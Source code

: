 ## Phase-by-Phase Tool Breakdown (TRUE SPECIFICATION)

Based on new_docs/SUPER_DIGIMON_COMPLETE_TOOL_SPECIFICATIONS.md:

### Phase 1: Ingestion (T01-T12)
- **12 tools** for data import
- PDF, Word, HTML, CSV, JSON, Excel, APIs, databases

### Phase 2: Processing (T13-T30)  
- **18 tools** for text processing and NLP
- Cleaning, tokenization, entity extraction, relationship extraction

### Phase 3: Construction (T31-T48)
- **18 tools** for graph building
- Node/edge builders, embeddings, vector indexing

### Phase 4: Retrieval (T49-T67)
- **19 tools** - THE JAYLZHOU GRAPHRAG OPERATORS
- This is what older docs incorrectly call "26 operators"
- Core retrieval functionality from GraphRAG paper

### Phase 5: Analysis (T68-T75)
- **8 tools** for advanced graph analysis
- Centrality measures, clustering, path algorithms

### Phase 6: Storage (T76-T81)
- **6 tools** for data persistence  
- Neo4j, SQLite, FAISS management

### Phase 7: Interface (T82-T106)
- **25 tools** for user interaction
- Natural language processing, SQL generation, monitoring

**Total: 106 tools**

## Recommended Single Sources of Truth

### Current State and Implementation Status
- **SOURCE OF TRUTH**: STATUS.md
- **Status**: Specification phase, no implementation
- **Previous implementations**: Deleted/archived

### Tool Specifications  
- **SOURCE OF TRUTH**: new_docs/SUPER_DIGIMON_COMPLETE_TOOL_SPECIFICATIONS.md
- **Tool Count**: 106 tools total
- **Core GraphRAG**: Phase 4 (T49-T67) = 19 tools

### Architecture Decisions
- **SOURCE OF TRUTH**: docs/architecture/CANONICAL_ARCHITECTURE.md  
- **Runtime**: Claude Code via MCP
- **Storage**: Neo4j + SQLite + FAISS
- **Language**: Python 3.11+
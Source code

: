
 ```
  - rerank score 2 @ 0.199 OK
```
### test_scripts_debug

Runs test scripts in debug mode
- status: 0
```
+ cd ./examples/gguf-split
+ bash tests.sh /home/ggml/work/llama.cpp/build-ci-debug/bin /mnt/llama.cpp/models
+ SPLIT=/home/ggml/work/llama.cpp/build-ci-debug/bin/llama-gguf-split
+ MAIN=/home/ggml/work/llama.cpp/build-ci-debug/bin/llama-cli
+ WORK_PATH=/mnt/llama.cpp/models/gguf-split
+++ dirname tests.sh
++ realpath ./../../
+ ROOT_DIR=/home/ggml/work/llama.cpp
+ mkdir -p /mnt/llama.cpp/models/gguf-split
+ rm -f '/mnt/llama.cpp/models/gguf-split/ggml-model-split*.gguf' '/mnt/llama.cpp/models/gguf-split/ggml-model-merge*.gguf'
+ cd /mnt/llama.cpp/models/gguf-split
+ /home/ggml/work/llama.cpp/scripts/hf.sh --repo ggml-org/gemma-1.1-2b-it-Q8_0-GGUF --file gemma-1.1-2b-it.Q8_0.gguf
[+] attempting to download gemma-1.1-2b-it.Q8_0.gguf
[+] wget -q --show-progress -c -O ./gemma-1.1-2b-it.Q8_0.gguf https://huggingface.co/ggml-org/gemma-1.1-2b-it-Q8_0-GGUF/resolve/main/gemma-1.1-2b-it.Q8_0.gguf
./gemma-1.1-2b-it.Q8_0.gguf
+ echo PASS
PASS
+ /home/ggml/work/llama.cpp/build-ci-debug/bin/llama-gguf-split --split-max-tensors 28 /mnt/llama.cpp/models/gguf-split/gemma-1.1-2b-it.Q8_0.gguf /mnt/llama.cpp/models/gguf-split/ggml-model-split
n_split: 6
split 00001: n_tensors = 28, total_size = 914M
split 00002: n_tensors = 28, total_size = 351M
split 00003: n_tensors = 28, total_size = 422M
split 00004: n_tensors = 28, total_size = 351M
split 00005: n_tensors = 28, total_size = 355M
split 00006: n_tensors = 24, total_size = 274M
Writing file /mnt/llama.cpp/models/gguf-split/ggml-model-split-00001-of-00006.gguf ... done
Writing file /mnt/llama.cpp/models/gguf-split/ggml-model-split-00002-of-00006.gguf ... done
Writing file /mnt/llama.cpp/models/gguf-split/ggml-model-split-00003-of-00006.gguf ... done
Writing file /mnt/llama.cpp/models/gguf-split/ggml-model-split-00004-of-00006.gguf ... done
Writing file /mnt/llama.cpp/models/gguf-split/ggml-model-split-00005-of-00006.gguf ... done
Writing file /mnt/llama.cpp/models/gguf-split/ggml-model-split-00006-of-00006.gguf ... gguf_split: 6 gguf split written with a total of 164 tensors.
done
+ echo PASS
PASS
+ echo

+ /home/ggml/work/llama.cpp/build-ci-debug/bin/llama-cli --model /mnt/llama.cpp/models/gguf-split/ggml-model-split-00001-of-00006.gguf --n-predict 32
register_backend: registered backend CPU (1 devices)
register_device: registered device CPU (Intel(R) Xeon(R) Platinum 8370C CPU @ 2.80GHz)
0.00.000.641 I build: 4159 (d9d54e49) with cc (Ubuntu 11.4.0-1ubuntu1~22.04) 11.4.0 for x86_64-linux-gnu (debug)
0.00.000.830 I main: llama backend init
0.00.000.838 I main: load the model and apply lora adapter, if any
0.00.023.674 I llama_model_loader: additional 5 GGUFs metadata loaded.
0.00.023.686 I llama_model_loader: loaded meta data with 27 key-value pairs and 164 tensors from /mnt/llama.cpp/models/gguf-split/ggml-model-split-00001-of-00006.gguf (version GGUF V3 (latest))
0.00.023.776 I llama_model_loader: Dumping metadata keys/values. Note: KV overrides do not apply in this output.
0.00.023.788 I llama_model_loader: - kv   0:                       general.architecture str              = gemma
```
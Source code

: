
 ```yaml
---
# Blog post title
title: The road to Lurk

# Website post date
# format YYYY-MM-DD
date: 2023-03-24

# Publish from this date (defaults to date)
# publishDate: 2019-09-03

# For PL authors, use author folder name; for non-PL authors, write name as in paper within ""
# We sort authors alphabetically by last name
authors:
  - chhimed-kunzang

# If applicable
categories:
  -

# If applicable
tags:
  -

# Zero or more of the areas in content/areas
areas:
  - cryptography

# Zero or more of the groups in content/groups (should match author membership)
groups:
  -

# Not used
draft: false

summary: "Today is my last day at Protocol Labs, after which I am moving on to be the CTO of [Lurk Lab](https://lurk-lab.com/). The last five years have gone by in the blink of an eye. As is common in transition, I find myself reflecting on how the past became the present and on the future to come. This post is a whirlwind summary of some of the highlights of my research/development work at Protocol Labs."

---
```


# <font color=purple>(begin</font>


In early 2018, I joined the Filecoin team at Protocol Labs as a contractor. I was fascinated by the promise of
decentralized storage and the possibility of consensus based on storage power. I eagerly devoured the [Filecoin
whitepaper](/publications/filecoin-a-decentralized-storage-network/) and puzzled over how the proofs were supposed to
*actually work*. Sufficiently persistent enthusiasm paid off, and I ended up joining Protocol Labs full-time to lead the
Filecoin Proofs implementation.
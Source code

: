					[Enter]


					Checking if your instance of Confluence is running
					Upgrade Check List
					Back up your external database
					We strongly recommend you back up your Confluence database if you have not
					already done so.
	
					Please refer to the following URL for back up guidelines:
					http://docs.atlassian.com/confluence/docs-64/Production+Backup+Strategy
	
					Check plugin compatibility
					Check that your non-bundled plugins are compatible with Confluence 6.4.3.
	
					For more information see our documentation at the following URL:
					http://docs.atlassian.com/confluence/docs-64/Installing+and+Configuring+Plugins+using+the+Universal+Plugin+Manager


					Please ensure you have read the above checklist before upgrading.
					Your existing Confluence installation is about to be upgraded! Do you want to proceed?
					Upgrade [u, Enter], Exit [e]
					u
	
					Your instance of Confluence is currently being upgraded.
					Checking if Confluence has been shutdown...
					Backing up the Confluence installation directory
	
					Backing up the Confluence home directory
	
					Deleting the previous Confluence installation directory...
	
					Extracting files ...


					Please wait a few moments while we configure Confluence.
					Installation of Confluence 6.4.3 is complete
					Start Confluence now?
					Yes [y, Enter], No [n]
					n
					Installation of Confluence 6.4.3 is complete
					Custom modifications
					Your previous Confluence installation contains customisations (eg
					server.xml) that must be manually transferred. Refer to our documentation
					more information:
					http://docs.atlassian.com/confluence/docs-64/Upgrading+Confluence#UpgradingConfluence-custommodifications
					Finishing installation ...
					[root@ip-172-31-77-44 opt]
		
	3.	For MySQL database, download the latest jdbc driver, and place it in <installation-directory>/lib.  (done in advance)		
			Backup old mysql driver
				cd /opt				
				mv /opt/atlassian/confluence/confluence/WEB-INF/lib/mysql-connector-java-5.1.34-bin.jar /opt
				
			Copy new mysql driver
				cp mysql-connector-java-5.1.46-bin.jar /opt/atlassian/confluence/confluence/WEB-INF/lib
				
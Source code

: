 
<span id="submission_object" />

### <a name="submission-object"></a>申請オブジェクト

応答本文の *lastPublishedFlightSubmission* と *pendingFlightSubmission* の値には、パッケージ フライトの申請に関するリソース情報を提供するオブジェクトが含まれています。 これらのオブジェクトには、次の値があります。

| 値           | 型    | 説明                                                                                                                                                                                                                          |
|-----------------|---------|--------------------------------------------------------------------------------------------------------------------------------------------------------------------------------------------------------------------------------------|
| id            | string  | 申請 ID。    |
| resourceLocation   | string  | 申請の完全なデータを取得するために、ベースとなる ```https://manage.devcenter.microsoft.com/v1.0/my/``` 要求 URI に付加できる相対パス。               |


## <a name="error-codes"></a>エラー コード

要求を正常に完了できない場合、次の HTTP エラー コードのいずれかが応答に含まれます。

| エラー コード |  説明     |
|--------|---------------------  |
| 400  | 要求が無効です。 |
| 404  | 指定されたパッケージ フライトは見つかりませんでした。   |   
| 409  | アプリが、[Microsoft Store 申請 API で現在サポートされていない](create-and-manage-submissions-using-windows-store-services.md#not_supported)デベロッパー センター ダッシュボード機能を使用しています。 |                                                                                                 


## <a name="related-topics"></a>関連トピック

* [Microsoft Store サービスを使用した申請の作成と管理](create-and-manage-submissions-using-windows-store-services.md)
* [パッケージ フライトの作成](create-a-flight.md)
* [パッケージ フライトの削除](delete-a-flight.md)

•••••

WHAT YOU HAVE TO DO:
Above are the records; copy exactly the lines from the line with "- Core retrieval" through the line with "### Tool Specifications", both included.

OUTPUT:
- Core retrieval functionality from GraphRAG paper

### Phase 5: Analysis (T68-T75)
- **8 tools** for advanced graph analysis
- Centrality measures, clustering, path algorithms

### Phase 6: Storage (T76-T81)
- **6 tools** for data persistence  
- Neo4j, SQLite, FAISS management

### Phase 7: Interface (T82-T106)
- **25 tools** for user interaction
- Natural language processing, SQL generation, monitoring

**Total: 106 tools**

## Recommended Single Sources of Truth

### Current State and Implementation Status
- **SOURCE OF TRUTH**: STATUS.md
- **Status**: Specification phase, no implementation
- **Previous implementations**: Deleted/archived

### Tool Specifications  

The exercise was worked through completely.